EXERCISE:
Work out how many lines in the listing below carry the word "companies". Give that number alone.

AVAILABLE DATA:

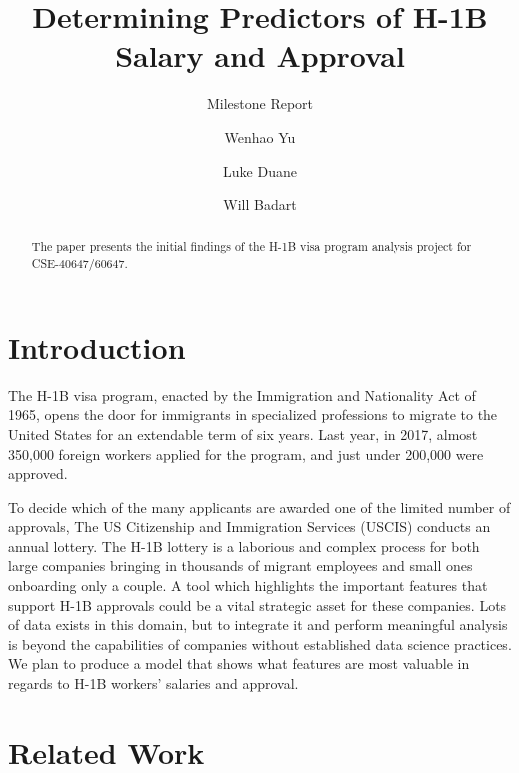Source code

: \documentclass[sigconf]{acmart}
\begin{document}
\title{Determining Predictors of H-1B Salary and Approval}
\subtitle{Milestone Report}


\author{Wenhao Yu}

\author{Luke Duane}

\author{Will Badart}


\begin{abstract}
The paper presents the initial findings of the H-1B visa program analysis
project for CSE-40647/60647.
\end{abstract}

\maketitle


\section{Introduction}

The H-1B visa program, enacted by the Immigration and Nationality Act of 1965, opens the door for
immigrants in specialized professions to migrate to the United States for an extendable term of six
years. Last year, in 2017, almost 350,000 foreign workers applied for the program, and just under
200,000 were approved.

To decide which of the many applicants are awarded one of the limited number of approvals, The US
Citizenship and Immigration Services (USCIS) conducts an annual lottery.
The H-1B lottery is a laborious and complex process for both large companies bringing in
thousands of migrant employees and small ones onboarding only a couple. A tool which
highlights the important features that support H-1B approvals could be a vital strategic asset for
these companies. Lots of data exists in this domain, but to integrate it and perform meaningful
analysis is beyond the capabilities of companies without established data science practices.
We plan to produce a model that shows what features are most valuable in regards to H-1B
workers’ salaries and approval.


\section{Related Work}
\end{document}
---
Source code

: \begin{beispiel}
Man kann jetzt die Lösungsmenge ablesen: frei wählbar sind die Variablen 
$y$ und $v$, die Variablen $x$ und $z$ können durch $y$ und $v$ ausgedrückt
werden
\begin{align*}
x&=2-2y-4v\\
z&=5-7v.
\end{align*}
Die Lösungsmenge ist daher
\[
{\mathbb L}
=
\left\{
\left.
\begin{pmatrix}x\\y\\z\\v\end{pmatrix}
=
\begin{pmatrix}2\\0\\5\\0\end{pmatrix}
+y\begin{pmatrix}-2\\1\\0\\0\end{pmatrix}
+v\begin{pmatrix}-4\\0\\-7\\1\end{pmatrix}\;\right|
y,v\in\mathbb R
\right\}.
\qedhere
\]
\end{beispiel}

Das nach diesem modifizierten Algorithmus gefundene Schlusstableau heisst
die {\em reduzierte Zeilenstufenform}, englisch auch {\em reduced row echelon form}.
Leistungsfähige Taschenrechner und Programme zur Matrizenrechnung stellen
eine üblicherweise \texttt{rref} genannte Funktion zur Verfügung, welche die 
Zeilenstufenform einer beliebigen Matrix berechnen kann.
==
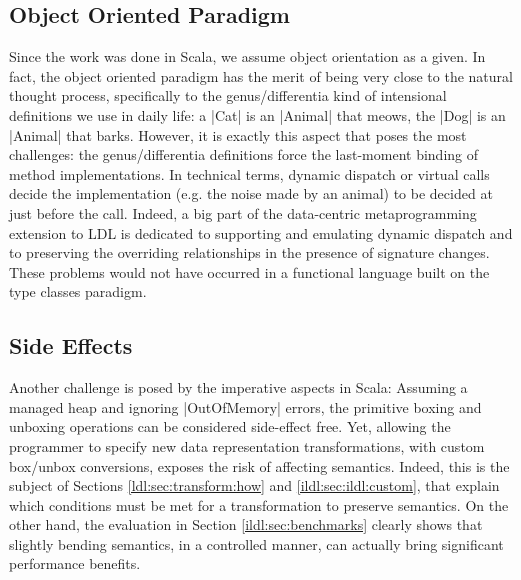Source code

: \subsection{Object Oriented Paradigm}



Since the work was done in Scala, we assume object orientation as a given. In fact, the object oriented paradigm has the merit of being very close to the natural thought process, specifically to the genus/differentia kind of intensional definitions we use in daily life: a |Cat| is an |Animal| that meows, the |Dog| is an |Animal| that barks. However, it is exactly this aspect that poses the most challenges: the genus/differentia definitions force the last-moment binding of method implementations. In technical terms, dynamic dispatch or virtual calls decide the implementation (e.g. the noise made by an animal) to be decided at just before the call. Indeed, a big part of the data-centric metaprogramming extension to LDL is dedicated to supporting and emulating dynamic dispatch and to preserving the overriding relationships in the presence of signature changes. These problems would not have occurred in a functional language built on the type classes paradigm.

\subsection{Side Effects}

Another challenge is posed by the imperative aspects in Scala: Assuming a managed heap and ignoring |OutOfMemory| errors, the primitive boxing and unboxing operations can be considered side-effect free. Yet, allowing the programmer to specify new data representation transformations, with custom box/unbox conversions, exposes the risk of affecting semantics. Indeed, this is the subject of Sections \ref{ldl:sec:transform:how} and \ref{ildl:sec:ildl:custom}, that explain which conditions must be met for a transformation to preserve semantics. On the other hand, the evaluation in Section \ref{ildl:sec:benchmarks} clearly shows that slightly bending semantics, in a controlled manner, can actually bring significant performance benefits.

TASK RESULT:
3